I suppose I should have started the thread with that issue.

I am no doctor of medicine, but my simplified understanding is this. Most folks who exercise strenuously and daily, be it road cyclists, runners, or other sports, have to take one or two rest days a week. Otherwise, they eventually get repetitive use injuries to joints and muscles. Most often with cyclists it is knees.

It is not about energy but muscle and soft tissue recovery. It is the same issue with weight lifting, where lifters only lift 3 times a week to allow the muscles to recover. Use breaks down the muscle tissue at the cell level and when that tissue heals it restores at a greater size and strength, which is why muscles get stronger with exercise. Absence of recovery time prevents the restoration process and results in weaker tissue.

If you can forgive any technical omissions or errors in the above, my question is based on the fact that touring cyclists ride day after day for a long time so I assumed they would require a rest day, but I thought the slow pace of touring might make it different. The comments here generally speak of various reasons why they do take a rest day, but they do not sound like they include any need to allow for soft tissue recovery.

I do not tour.

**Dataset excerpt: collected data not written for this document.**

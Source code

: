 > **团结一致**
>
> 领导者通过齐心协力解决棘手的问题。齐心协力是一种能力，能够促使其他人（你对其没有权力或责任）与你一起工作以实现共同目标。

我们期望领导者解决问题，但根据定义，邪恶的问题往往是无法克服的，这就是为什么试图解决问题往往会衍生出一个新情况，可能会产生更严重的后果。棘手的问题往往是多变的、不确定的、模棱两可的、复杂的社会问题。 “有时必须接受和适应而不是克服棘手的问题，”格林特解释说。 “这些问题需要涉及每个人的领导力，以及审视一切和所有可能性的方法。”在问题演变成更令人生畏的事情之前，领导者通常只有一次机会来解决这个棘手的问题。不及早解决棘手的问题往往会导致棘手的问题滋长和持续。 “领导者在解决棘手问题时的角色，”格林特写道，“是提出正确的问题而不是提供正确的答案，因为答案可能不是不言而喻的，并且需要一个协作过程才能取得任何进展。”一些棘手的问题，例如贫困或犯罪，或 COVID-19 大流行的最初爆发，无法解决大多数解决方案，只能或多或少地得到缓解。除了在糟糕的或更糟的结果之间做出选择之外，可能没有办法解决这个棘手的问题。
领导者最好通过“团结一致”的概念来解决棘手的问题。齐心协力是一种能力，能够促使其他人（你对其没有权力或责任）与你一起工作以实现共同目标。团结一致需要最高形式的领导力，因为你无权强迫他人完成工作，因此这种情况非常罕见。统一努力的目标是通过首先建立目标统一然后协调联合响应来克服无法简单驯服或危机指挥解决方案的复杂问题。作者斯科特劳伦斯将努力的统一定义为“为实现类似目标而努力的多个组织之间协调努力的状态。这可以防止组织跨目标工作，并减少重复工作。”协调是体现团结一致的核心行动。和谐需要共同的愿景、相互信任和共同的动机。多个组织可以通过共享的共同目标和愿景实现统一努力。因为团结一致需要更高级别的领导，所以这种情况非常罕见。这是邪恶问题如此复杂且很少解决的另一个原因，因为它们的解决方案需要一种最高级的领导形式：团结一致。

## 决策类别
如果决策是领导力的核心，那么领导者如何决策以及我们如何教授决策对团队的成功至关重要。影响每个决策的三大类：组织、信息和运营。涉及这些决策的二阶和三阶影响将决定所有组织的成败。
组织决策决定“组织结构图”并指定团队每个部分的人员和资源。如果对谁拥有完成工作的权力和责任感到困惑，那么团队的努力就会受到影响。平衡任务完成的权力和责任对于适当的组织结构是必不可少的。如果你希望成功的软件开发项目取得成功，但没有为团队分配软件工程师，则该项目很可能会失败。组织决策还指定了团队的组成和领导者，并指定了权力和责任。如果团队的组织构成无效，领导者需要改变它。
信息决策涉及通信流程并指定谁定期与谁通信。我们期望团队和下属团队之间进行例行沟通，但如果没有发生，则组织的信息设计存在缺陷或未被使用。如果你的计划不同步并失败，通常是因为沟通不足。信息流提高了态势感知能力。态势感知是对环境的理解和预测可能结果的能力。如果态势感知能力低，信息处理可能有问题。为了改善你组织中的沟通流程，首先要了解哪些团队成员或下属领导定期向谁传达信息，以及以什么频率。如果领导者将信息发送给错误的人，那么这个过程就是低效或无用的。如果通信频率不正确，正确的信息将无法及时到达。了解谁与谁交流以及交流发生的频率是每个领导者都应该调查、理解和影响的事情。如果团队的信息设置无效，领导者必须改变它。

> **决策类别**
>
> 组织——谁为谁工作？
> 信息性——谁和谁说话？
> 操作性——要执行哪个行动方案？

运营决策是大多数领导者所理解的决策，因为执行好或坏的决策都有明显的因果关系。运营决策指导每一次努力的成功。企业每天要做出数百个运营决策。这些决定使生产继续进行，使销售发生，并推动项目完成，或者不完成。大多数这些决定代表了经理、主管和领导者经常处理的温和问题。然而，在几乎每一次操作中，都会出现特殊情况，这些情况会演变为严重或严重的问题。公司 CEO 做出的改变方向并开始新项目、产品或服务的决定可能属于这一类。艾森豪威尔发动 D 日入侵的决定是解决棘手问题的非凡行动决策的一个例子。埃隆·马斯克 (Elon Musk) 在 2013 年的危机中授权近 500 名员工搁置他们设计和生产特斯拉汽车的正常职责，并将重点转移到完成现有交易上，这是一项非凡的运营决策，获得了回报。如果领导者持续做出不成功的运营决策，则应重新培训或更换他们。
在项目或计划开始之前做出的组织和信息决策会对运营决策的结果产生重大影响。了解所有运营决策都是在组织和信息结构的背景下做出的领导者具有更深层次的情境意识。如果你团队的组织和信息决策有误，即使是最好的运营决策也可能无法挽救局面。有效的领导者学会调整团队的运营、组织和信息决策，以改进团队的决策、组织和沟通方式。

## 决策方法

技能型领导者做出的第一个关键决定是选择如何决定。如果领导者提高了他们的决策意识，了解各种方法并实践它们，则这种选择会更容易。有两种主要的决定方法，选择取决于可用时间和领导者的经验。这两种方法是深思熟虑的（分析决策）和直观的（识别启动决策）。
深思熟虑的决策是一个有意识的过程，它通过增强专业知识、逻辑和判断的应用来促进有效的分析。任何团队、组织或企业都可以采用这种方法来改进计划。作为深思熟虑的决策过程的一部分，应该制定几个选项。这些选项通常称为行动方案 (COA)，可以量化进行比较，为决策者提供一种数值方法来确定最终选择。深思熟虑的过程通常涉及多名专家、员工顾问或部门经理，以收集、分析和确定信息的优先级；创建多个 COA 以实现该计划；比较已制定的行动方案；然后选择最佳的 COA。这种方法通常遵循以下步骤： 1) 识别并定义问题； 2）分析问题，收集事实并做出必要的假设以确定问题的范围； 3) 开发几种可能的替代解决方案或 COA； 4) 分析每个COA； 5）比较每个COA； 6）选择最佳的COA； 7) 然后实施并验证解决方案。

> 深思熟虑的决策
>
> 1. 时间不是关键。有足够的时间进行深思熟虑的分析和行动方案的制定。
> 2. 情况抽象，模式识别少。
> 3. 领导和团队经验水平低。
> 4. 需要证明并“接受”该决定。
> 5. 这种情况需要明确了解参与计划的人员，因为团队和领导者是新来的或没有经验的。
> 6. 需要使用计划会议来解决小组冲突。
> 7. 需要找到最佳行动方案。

I would love to, and have always read what I could in the way of touring stories, but I don't recall hearing anything about rest days. I am just curious why you folks don't seem to need any recovery time for your soft tissue.
Generally speaking, the rest days you are referencing, are used to build muscle. When you work the muscle, you are causing micro tears in the muscle, the muscle needs rest, and nourishment to repair the muscle, which causes muscle adaptation and growth. If you skip the rest, you won't gain strength, and most likely you will lose strength. It doesn't really apply to touring for the most part. Provided you are in decent shape, and your body gets the fuel it needs, you can ride every day. You aren't competing, and you are not doing training exercises that push your muscles to failure. If you are training for a tour, you can do riding exercises that do push your muscles hard, then you do want to give them time to rest and rebuild.

I have never set aside a day of rest on tours, but my tours are never fully planned out. I don't like a rigid schedule, so I am free to stop when I want to stop, and see the sights along the way. I have never just sat in one place for the day though, but I am not saying I wouldn't, it just depends on how I feel. I do build time into a tour so I can stop and actually see things, instead of simply riding.

I have to clarify that. I did stop in one place for two nights on my last tour, but that was because I scratched my cornea. I stayed in one campground a couple nights and visited a doctor before continuing on my way.